L’omelia dell’Arcivescovo
Nell’omelia l’Arcivescovo cerca di guidare i fedeli a riflettere sulla tragedia, attraverso una serie di domande che immagina siano poste da Dio alle vittime. «Io mi immagino che accogliendo Lorenzo il Signore Dio gli abbia detto: perché sei qui, così giovane? Da dove vieni? Che cosa sono queste ferite? Che cosa è stato della tua vita? Io mi immagino che Lorenzo abbia risposto: “Sono qui, a causa di mio fratello, il mio fratello grande, il mio fratello intelligente. È stato lui che ha interrotto il mio incubo notturno, mentre avevo l’impressione di essere inseguito da un mostro e mi sarei svegliato, penso, come al solito spaventato e rassicurato di essere ancora vivo. Ma in quella notte non mi sono svegliato, a causa di mio fratello, il mio fratello grande, il mio fratello intelligente”».
Nel mistero abita Dio
L’Arcivescovo prosegue riferendosi poi alla mamma. «Io mi immagino che accogliendo Daniela il Signore Dio le abbia detto: “Perché sei qui, Daniela? Da dove vieni? Perché queste ferite?”. Mi immagino che Daniela abbia risposto: “È stato il mio figlio grande, il mio figlio primogenito, il figlio di cui sono orgogliosa. È stato lui a spaventarmi nella notte, è stato lui a ferirmi con l’orrore del sangue di Lorenzo e con il colpo che ha posto fine allo spavento e all’orrore. Per questo sono qui, Signore Dio, a causa del mio Riccardo”. E il Signore Dio ha chiesto a Daniela: “Che cosa è stato della tua vita? E adesso che cosa sarà della vita del tuo Riccardo senza di te?”. E Daniela ha risposto: “Signore Dio, che posso dire della mia vita? Ecco, posso dire del mistero, di quel buio impenetrabile in cui si accende una luce. Posso dire del mistero, di quella gioia sovrabbondante e indicibile in cui si accende una vita; di quell’enigma impenetrabile che diventano talvolta le persone che amiamo; di quelle parole incomprensibili che sconcertano e zittiscono. Posso dire del mistero: la mamma abita il mistero dell’amore, della vita, del generare e dell’accudire. La mamma abita il mistero e non sa come dire e non sa che cosa dire. La mamma abita il mistero ed è solo capace di amare».

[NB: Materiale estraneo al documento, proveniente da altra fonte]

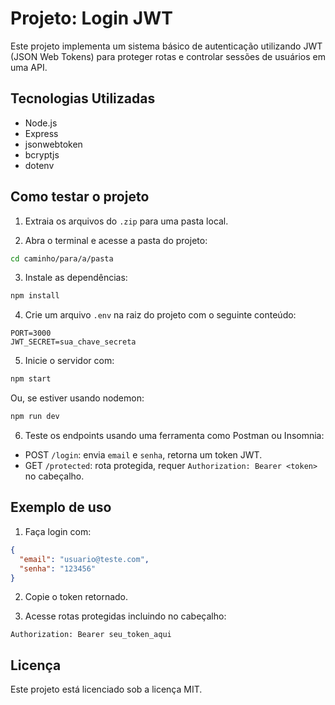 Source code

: # Projeto: Login JWT

Este projeto implementa um sistema básico de autenticação utilizando JWT (JSON Web Tokens) para proteger rotas e controlar sessões de usuários em uma API.

## Tecnologias Utilizadas

- Node.js
- Express
- jsonwebtoken
- bcryptjs
- dotenv

## Como testar o projeto

1. Extraia os arquivos do `.zip` para uma pasta local.

2. Abra o terminal e acesse a pasta do projeto:

```bash
cd caminho/para/a/pasta
```

3. Instale as dependências:

```bash
npm install
```

4. Crie um arquivo `.env` na raiz do projeto com o seguinte conteúdo:

```env
PORT=3000
JWT_SECRET=sua_chave_secreta
```

5. Inicie o servidor com:

```bash
npm start
```

Ou, se estiver usando nodemon:

```bash
npm run dev
```

6. Teste os endpoints usando uma ferramenta como Postman ou Insomnia:

- POST `/login`: envia `email` e `senha`, retorna um token JWT.
- GET `/protected`: rota protegida, requer `Authorization: Bearer <token>` no cabeçalho.

## Exemplo de uso

1. Faça login com:

```json
{
  "email": "usuario@teste.com",
  "senha": "123456"
}
```

2. Copie o token retornado.

3. Acesse rotas protegidas incluindo no cabeçalho:

```
Authorization: Bearer seu_token_aqui
```

## Licença

Este projeto está licenciado sob a licença MIT.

«Come farà senza di me Riccardo, il mio figlio grande? – aggiunge Delpini -. La mamma mette al mondo e lascia partire i figli per la loro strada, ma io continuerò ad abitare il mistero, voglio ostinarmi a seminare una scintilla di luce, anche nel buio più cupo, voglio stare vicino a Riccardo per continuare a rassicurarlo di fronte al mistero, infatti nel mistero abiti tu, Signore Dio, e io sono con te!”».
La responsabilità del padre
L’Arcivescovo conclude la sua omelia con la stessa domanda dedicata a Fabio, marito di Daniela e padre di Lorenzo. «Mi immagino che quando il Signore Dio ha accolto Fabio gli abbia detto: “Come sei arrivato qui? Che cosa sono queste ferite?”.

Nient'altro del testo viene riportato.